* _AIM OF THE TASK_: In the listing that follows, the lines starting at the one containing "### Defender for Containers extensions" and ending at the one containing "Azure Kubernetes Service" are to be returned exactly, both boundary lines included, and no others.

* _SOURCE DATA_:
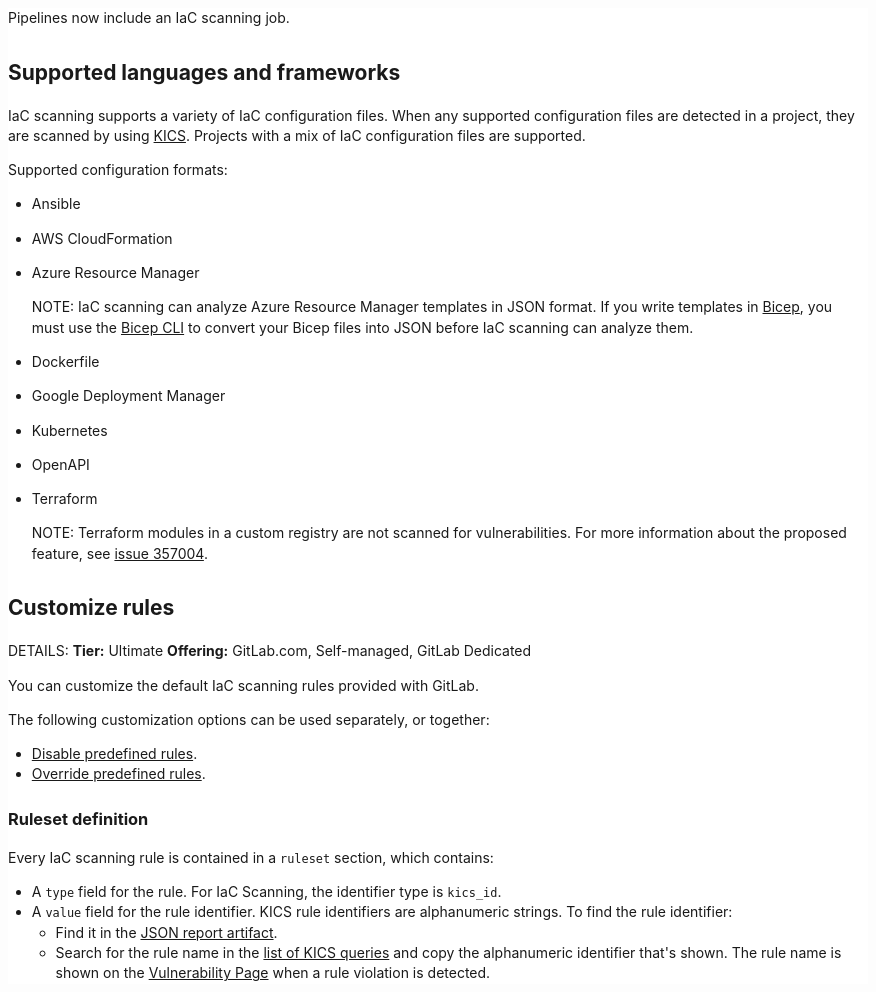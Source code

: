 Pipelines now include an IaC scanning job.

## Supported languages and frameworks

IaC scanning supports a variety of IaC configuration files. When any supported configuration files
are detected in a project, they are scanned by using [KICS](https://kics.io/). Projects with a mix
of IaC configuration files are supported.

Supported configuration formats:

- Ansible
- AWS CloudFormation
- Azure Resource Manager

  NOTE:
  IaC scanning can analyze Azure Resource Manager templates in JSON format.
  If you write templates in [Bicep](https://learn.microsoft.com/en-us/azure/azure-resource-manager/bicep/overview),
  you must use the [Bicep CLI](https://learn.microsoft.com/en-us/azure/azure-resource-manager/bicep/bicep-cli) to
  convert your Bicep files into JSON before IaC scanning can analyze them.

- Dockerfile
- Google Deployment Manager
- Kubernetes
- OpenAPI
- Terraform

  NOTE:
  Terraform modules in a custom registry are not scanned for vulnerabilities.
  For more information about the proposed feature, see [issue 357004](https://gitlab.com/gitlab-org/gitlab/-/issues/357004).

## Customize rules

DETAILS:
**Tier:** Ultimate
**Offering:** GitLab.com, Self-managed, GitLab Dedicated

You can customize the default IaC scanning rules provided with GitLab.

The following customization options can be used separately, or together:

- [Disable predefined rules](#disable-rules).
- [Override predefined rules](#override-rules).

### Ruleset definition

Every IaC scanning rule is contained in a `ruleset` section, which contains:

- A `type` field for the rule. For IaC Scanning, the identifier type is `kics_id`.
- A `value` field for the rule identifier. KICS rule identifiers are alphanumeric strings.
  To find the rule identifier:
  - Find it in the [JSON report artifact](#reports-json-format).
  - Search for the rule name in the [list of KICS queries](https://docs.kics.io/latest/queries/all-queries/)
    and copy the alphanumeric identifier that's shown. The rule name is shown on the
    [Vulnerability Page](../vulnerabilities/index.md) when a rule violation is detected.
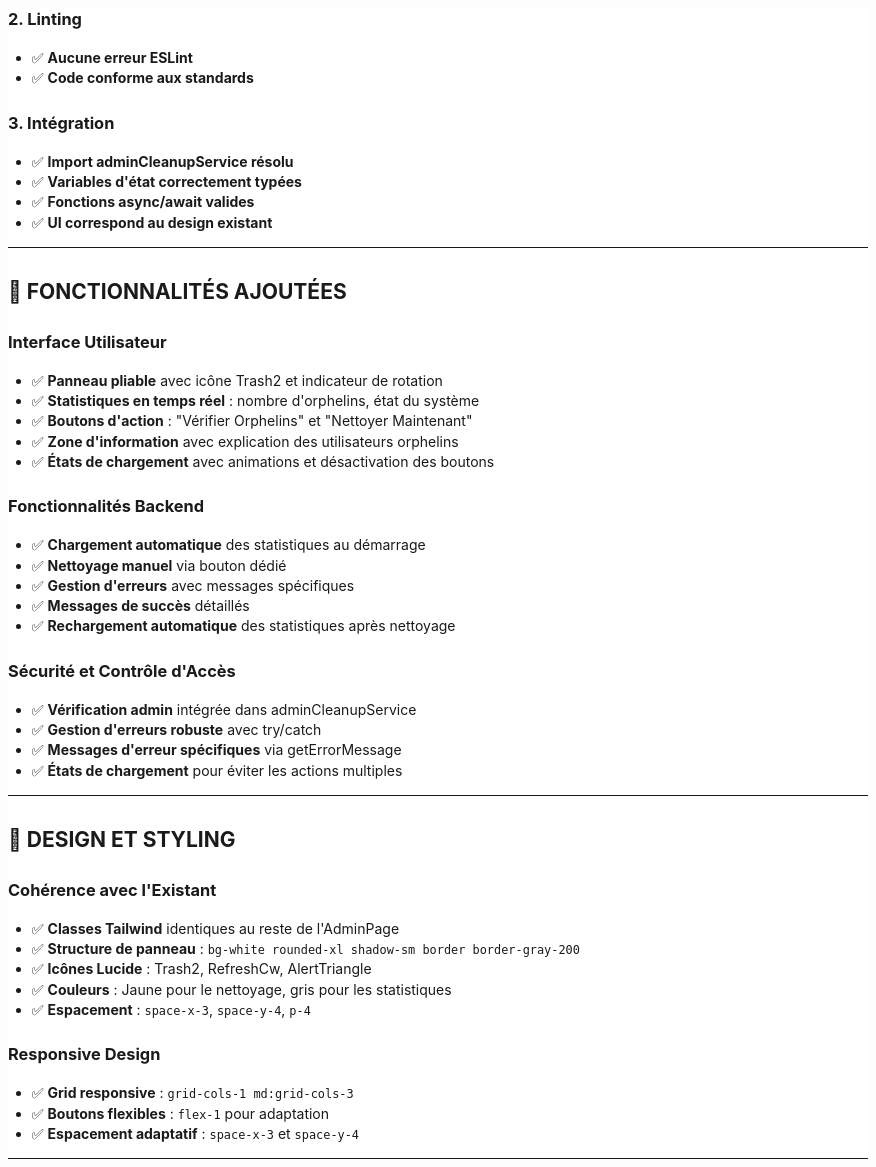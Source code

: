 ### **2. Linting**
- ✅ **Aucune erreur ESLint**
- ✅ **Code conforme aux standards**

### **3. Intégration**
- ✅ **Import adminCleanupService résolu**
- ✅ **Variables d'état correctement typées**
- ✅ **Fonctions async/await valides**
- ✅ **UI correspond au design existant**

---

## 🎯 FONCTIONNALITÉS AJOUTÉES

### **Interface Utilisateur**
- ✅ **Panneau pliable** avec icône Trash2 et indicateur de rotation
- ✅ **Statistiques en temps réel** : nombre d'orphelins, état du système
- ✅ **Boutons d'action** : "Vérifier Orphelins" et "Nettoyer Maintenant"
- ✅ **Zone d'information** avec explication des utilisateurs orphelins
- ✅ **États de chargement** avec animations et désactivation des boutons

### **Fonctionnalités Backend**
- ✅ **Chargement automatique** des statistiques au démarrage
- ✅ **Nettoyage manuel** via bouton dédié
- ✅ **Gestion d'erreurs** avec messages spécifiques
- ✅ **Messages de succès** détaillés
- ✅ **Rechargement automatique** des statistiques après nettoyage

### **Sécurité et Contrôle d'Accès**
- ✅ **Vérification admin** intégrée dans adminCleanupService
- ✅ **Gestion d'erreurs robuste** avec try/catch
- ✅ **Messages d'erreur spécifiques** via getErrorMessage
- ✅ **États de chargement** pour éviter les actions multiples

---

## 🎨 DESIGN ET STYLING

### **Cohérence avec l'Existant**
- ✅ **Classes Tailwind** identiques au reste de l'AdminPage
- ✅ **Structure de panneau** : `bg-white rounded-xl shadow-sm border border-gray-200`
- ✅ **Icônes Lucide** : Trash2, RefreshCw, AlertTriangle
- ✅ **Couleurs** : Jaune pour le nettoyage, gris pour les statistiques
- ✅ **Espacement** : `space-x-3`, `space-y-4`, `p-4`

### **Responsive Design**
- ✅ **Grid responsive** : `grid-cols-1 md:grid-cols-3`
- ✅ **Boutons flexibles** : `flex-1` pour adaptation
- ✅ **Espacement adaptatif** : `space-x-3` et `space-y-4`

---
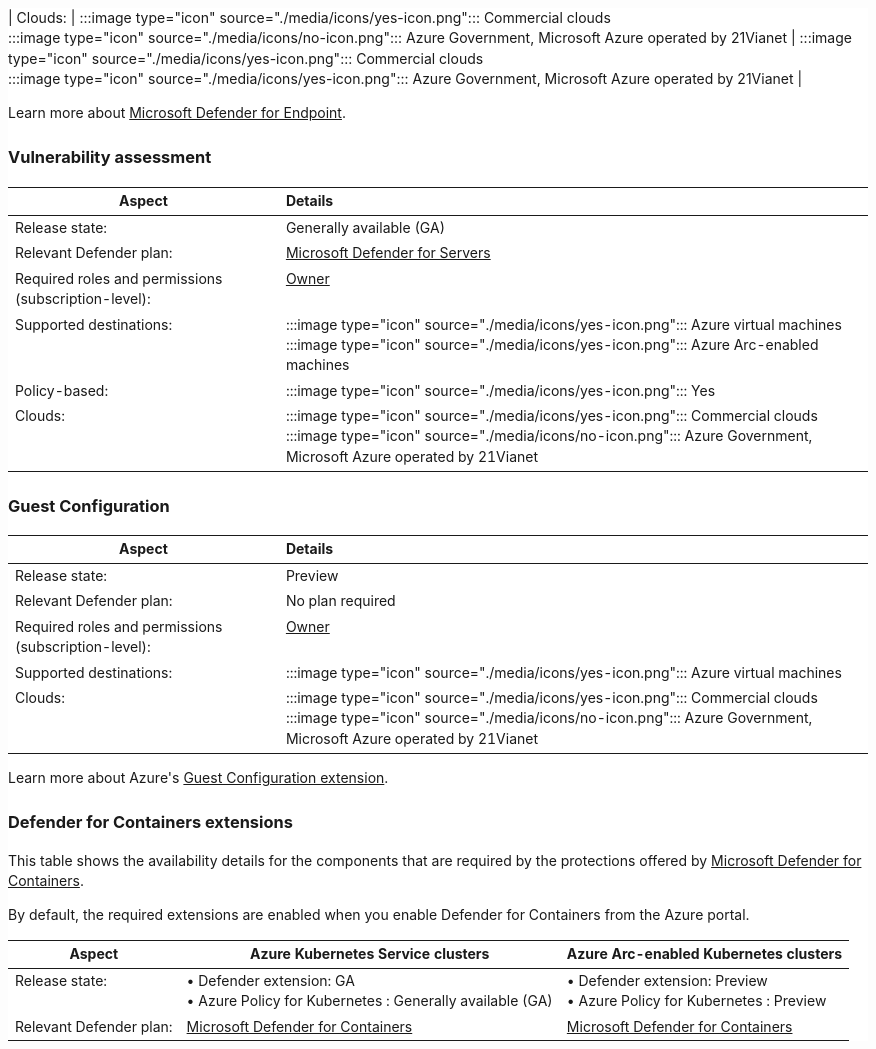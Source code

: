 | Clouds:                                              | :::image type="icon" source="./media/icons/yes-icon.png"::: Commercial clouds<br>:::image type="icon" source="./media/icons/no-icon.png"::: Azure Government, Microsoft Azure operated by 21Vianet | :::image type="icon" source="./media/icons/yes-icon.png"::: Commercial clouds<br>:::image type="icon" source="./media/icons/yes-icon.png"::: Azure Government, Microsoft Azure operated by 21Vianet                                                                                                                                                                                                                                                                                                                                                                          |

Learn more about [Microsoft Defender for Endpoint](/microsoft-365/security/defender-endpoint/microsoft-defender-endpoint).

### Vulnerability assessment

| Aspect                                               | Details                                                                                                                                                                            |
|------------------------------------------------------|:-----------------------------------------------------------------------------------------------------------------------------------------------------------------------------------|
| Release state:                                       | Generally available (GA)                                                                                                                                                           |
| Relevant Defender plan:                              | [Microsoft Defender for Servers](defender-for-servers-introduction.md)                                                                                                             |
| Required roles and permissions (subscription-level): | [Owner](../role-based-access-control/built-in-roles.md#owner)                                                                                                                      |
| Supported destinations:                              | :::image type="icon" source="./media/icons/yes-icon.png"::: Azure virtual machines<br>:::image type="icon" source="./media/icons/yes-icon.png"::: Azure Arc-enabled machines       |
| Policy-based:                                        | :::image type="icon" source="./media/icons/yes-icon.png"::: Yes                                                                                                                    |
| Clouds:                                              | :::image type="icon" source="./media/icons/yes-icon.png"::: Commercial clouds<br>:::image type="icon" source="./media/icons/no-icon.png"::: Azure Government, Microsoft Azure operated by 21Vianet |

### Guest Configuration

| Aspect                                               | Details                                                                                                                                                                            |
|------------------------------------------------------|:-----------------------------------------------------------------------------------------------------------------------------------------------------------------------------------|
| Release state:                                       | Preview                                                                                                                                                                            |
| Relevant Defender plan:                              | No plan required                                                                                                    |
| Required roles and permissions (subscription-level): | [Owner](../role-based-access-control/built-in-roles.md#owner)                                                                                                                      |
| Supported destinations:                              | :::image type="icon" source="./media/icons/yes-icon.png"::: Azure virtual machines                                                                                                 |
| Clouds:                                              | :::image type="icon" source="./media/icons/yes-icon.png"::: Commercial clouds<br>:::image type="icon" source="./media/icons/no-icon.png"::: Azure Government, Microsoft Azure operated by 21Vianet |

Learn more about Azure's [Guest Configuration extension](../governance/machine-configuration/overview.md).

### Defender for Containers extensions

This table shows the availability details for the components that are required by the protections offered by [Microsoft Defender for Containers](defender-for-containers-introduction.md).

By default, the required extensions are enabled when you enable Defender for Containers from the Azure portal.

| Aspect                                               | Azure Kubernetes Service clusters                                                      | Azure Arc-enabled Kubernetes clusters                                                       |
|------------------------------------------------------|----------------------------------------------------------------------------------------|---------------------------------------------------------------------------------------------|
| Release state:                                       | • Defender extension: GA<br> • Azure Policy for Kubernetes : Generally available (GA) | • Defender extension: Preview<br> • Azure Policy for Kubernetes : Preview |
| Relevant Defender plan:                              | [Microsoft Defender for Containers](defender-for-containers-introduction.md)           | [Microsoft Defender for Containers](defender-for-containers-introduction.md)                |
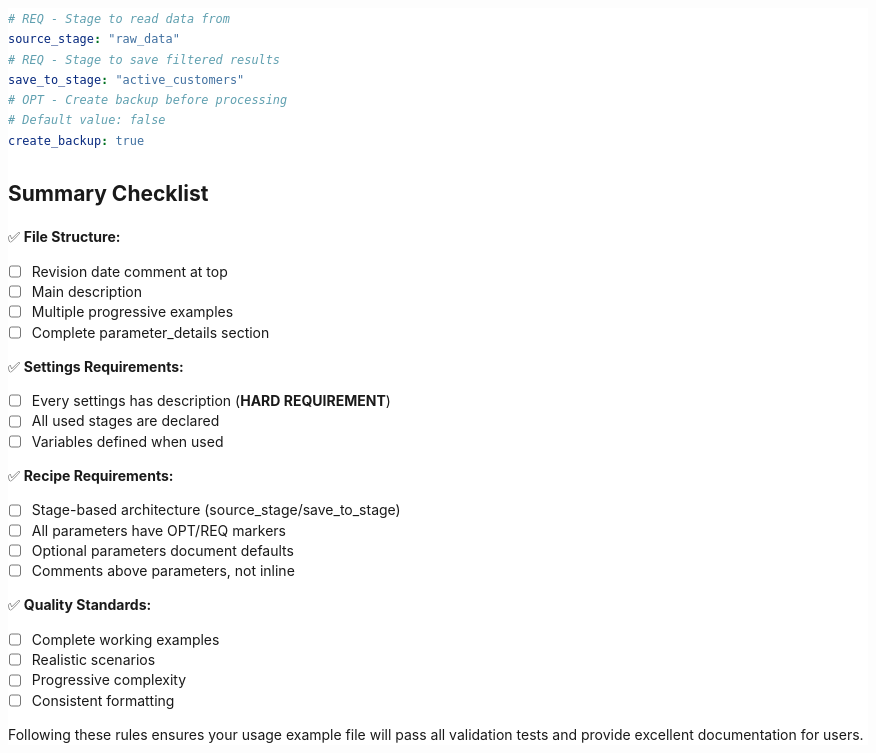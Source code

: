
 ```yaml
# REQ - Stage to read data from
source_stage: "raw_data"
# REQ - Stage to save filtered results
save_to_stage: "active_customers"
# OPT - Create backup before processing
# Default value: false
create_backup: true
```

## Summary Checklist

✅ **File Structure:**
- [ ] Revision date comment at top
- [ ] Main description
- [ ] Multiple progressive examples
- [ ] Complete parameter_details section

✅ **Settings Requirements:**
- [ ] Every settings has description (**HARD REQUIREMENT**)
- [ ] All used stages are declared
- [ ] Variables defined when used

✅ **Recipe Requirements:**
- [ ] Stage-based architecture (source_stage/save_to_stage)
- [ ] All parameters have OPT/REQ markers
- [ ] Optional parameters document defaults
- [ ] Comments above parameters, not inline

✅ **Quality Standards:**
- [ ] Complete working examples
- [ ] Realistic scenarios
- [ ] Progressive complexity
- [ ] Consistent formatting

Following these rules ensures your usage example file will pass all validation tests and provide excellent documentation for users.

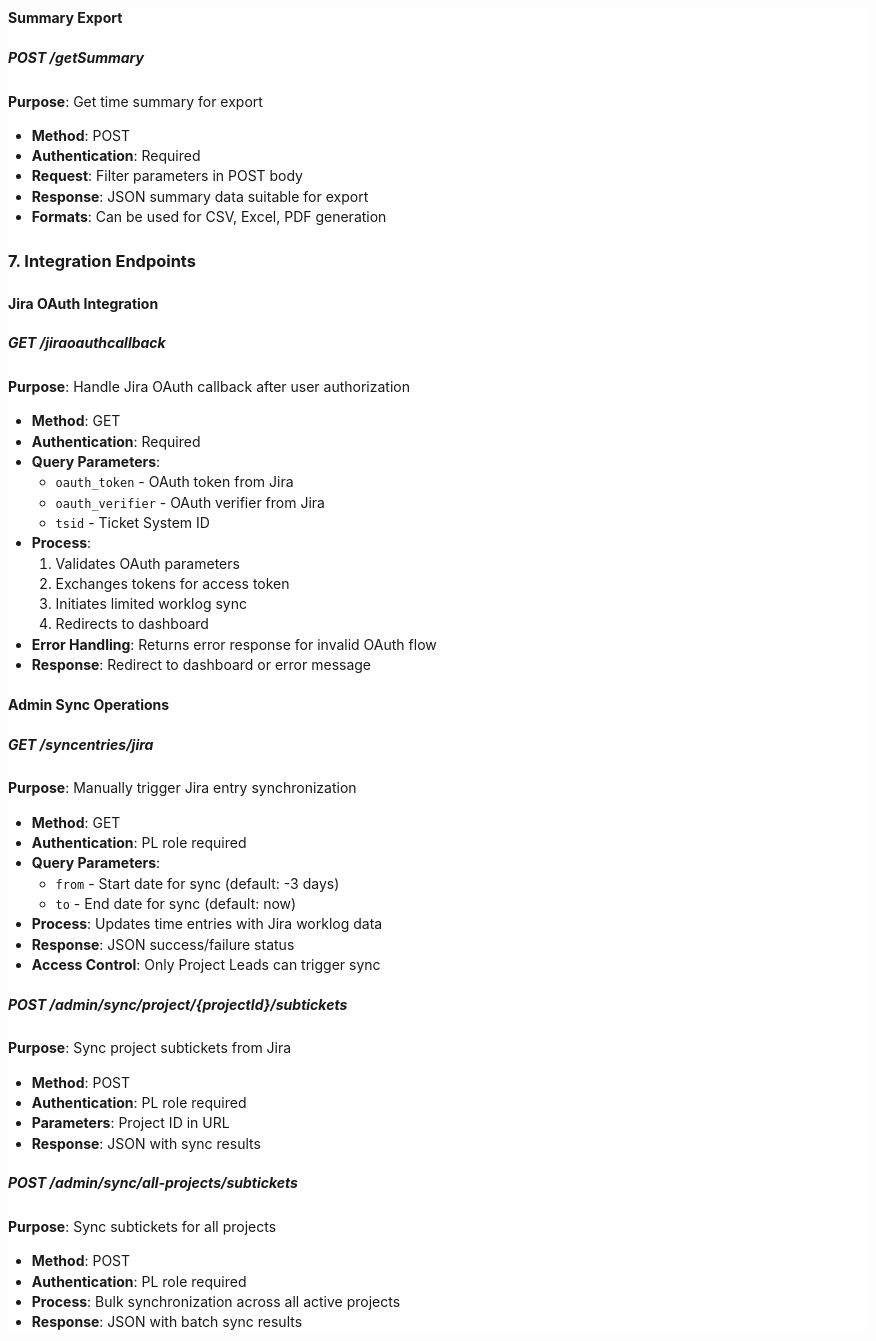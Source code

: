 #### Summary Export

##### POST /getSummary
**Purpose**: Get time summary for export
- **Method**: POST
- **Authentication**: Required
- **Request**: Filter parameters in POST body
- **Response**: JSON summary data suitable for export
- **Formats**: Can be used for CSV, Excel, PDF generation

### 7. Integration Endpoints

#### Jira OAuth Integration

##### GET /jiraoauthcallback
**Purpose**: Handle Jira OAuth callback after user authorization
- **Method**: GET  
- **Authentication**: Required
- **Query Parameters**:
  - `oauth_token` - OAuth token from Jira
  - `oauth_verifier` - OAuth verifier from Jira  
  - `tsid` - Ticket System ID
- **Process**:
  1. Validates OAuth parameters
  2. Exchanges tokens for access token
  3. Initiates limited worklog sync
  4. Redirects to dashboard
- **Error Handling**: Returns error response for invalid OAuth flow
- **Response**: Redirect to dashboard or error message

#### Admin Sync Operations

##### GET /syncentries/jira
**Purpose**: Manually trigger Jira entry synchronization
- **Method**: GET
- **Authentication**: PL role required
- **Query Parameters**:
  - `from` - Start date for sync (default: -3 days)
  - `to` - End date for sync (default: now)
- **Process**: Updates time entries with Jira worklog data
- **Response**: JSON success/failure status
- **Access Control**: Only Project Leads can trigger sync

##### POST /admin/sync/project/{projectId}/subtickets
**Purpose**: Sync project subtickets from Jira
- **Method**: POST
- **Authentication**: PL role required
- **Parameters**: Project ID in URL
- **Response**: JSON with sync results

##### POST /admin/sync/all-projects/subtickets
**Purpose**: Sync subtickets for all projects
- **Method**: POST
- **Authentication**: PL role required
- **Process**: Bulk synchronization across all active projects
- **Response**: JSON with batch sync results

* _SOLVED EXERCISE_:
### Defender for Containers extensions

This table shows the availability details for the components that are required by the protections offered by [Microsoft Defender for Containers](defender-for-containers-introduction.md).

By default, the required extensions are enabled when you enable Defender for Containers from the Azure portal.

| Aspect                                               | Azure Kubernetes Service clusters                                                      | Azure Arc-enabled Kubernetes clusters                                                       |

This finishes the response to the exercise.